■ **THE TASK**:
Would you set down every entry shown below, precisely as written?

■ **LISTED ENTRIES**:
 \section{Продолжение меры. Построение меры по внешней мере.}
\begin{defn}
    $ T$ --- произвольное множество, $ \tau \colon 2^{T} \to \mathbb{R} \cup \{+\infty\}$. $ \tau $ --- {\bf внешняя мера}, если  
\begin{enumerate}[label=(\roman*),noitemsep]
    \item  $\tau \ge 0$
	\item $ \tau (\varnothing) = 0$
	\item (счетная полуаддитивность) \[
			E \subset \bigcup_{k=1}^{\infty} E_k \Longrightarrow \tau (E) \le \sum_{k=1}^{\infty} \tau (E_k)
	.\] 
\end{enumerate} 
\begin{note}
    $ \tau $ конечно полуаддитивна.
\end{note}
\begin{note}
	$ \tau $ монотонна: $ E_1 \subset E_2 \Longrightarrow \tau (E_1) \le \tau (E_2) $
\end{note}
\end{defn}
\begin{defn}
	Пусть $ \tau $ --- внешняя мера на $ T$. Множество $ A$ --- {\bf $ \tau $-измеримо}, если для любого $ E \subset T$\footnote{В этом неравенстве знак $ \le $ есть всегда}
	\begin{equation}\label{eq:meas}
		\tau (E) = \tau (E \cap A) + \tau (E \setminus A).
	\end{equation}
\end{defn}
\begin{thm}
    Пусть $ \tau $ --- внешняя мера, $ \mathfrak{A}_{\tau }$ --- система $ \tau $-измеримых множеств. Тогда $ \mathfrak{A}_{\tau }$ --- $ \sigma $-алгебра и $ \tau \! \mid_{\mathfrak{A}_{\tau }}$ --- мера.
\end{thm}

■ **EXERCISE ANSWER**:
 \section{Продолжение меры. Построение меры по внешней мере.}
\begin{defn}
    $ T$ --- произвольное множество, $ \tau \colon 2^{T} \to \mathbb{R} \cup \{+\infty\}$. $ \tau $ --- {\bf внешняя мера}, если  
\begin{enumerate}[label=(\roman*),noitemsep]
    \item  $\tau \ge 0$
	\item $ \tau (\varnothing) = 0$
	\item (счетная полуаддитивность) \[
			E \subset \bigcup_{k=1}^{\infty} E_k \Longrightarrow \tau (E) \le \sum_{k=1}^{\infty} \tau (E_k)
	.\] 
\end{enumerate} 
\begin{note}
    $ \tau $ конечно полуаддитивна.
\end{note}
\begin{note}
	$ \tau $ монотонна: $ E_1 \subset E_2 \Longrightarrow \tau (E_1) \le \tau (E_2) $
\end{note}
\end{defn}
\begin{defn}
	Пусть $ \tau $ --- внешняя мера на $ T$. Множество $ A$ --- {\bf $ \tau $-измеримо}, если для любого $ E \subset T$\footnote{В этом неравенстве знак $ \le $ есть всегда}
	\begin{equation}\label{eq:meas}
		\tau (E) = \tau (E \cap A) + \tau (E \setminus A).
	\end{equation}
\end{defn}
\begin{thm}
    Пусть $ \tau $ --- внешняя мера, $ \mathfrak{A}_{\tau }$ --- система $ \tau $-измеримых множеств. Тогда $ \mathfrak{A}_{\tau }$ --- $ \sigma $-алгебра и $ \tau \! \mid_{\mathfrak{A}_{\tau }}$ --- мера.
\end{thm}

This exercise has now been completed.